Featured Slider

Strategies for Improving Children's Reading Skills


In our minds, we might imagine we've always known how to read. However, even if we've forgotten, learning to read was one of our earliest educational struggles. Slowly, we learned the letters, how they made words, and what those words meant. Along the way, some of us developed a lifelong love of books. We all need to learn to read, so it's best to start early.

Read Allowed

While it may seem counter-intuitive for teaching purposes, reading a story allowed to children gives them an incentive to start reading for themselves. Speaking the words reveals their inherent beauty and power. Stopping the story with a cliffhanger will have children clamoring to know the ending. Eventually, they'll take the initiative to find out on their own.

Be a Good Librarian

The secret to breeding active readers is keeping them interested. Gauge your readers' interests and guide them with popular titles appropriate to their preferred genre and age group.
Award-winning author Daniel Handler exemplifies this idea. Under the pen name Lemony Snicket, he created the bestselling "A Series of Unfortunate Events." These books spawned a film and, more recently, a Netflix series. Their legacy endures due to the memories of a generation of precocious preteens who were entertained and challenged as readers.

Instill the Fundamentals

Some children enjoy stories but are frustrated by the act of reading. This could be for various cognitive reasons. For readers who have difficulty interpreting words, practice phonics. Sound out individual letters and then combine them into words. If, rather, it's a comprehension issue, question your readers about the story to gauge their level of understanding. Meanwhile, teach them to look up unfamiliar words using a dictionary.

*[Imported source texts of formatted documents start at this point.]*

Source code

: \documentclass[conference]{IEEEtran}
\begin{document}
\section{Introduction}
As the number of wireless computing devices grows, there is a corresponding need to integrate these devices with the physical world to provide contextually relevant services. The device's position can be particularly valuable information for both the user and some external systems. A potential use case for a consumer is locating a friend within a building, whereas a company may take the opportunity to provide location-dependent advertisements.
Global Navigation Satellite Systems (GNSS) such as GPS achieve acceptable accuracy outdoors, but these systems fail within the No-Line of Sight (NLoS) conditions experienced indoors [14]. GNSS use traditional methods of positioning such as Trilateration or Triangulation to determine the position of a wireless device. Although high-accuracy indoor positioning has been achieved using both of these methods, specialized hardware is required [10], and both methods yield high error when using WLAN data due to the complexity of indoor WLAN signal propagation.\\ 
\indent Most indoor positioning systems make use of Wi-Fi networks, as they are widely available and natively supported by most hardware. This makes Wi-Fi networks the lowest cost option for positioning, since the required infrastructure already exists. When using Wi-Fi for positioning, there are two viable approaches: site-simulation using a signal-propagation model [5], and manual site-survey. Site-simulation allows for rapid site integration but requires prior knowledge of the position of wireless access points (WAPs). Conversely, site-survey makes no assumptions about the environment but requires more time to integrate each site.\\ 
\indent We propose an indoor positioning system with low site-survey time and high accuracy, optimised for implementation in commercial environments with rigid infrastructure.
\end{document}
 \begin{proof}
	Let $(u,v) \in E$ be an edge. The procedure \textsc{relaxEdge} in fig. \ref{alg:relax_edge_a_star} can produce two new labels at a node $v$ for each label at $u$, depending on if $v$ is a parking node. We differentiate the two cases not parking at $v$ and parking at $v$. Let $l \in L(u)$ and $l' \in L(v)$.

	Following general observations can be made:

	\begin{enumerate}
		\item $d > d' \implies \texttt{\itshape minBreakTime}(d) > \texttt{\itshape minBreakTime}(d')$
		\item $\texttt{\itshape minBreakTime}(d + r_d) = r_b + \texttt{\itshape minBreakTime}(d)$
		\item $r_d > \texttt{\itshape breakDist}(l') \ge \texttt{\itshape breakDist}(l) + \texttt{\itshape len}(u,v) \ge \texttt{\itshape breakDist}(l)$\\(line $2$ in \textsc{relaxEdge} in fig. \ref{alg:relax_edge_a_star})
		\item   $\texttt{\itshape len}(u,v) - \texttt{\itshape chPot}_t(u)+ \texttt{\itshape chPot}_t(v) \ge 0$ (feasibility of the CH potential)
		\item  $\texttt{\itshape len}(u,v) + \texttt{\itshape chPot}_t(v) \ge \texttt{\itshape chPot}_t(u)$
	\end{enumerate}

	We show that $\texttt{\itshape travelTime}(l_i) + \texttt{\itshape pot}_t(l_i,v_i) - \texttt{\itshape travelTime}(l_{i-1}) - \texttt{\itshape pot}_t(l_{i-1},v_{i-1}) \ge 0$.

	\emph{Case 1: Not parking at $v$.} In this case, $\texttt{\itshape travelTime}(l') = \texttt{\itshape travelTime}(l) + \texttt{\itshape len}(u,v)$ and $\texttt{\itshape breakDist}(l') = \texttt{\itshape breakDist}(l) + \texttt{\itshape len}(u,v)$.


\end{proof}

Children's books by Daniel Handler frequently incorporate novel vocabulary terms, immediately followed by their definitions. These explanations are sometimes humorous, but also accurate. In this way, readers are introduced both to the idea of parsing meaning through context and of establishing new words' meanings immediately upon contact.

Literacy is important for everyone. Cultivating a love of literature in children makes them active readers for the rest of their lives.

No comments

We love hearing from you! Thanks for leaving us some comment love! If you're a new follower, please leave your link, so we can follow you back!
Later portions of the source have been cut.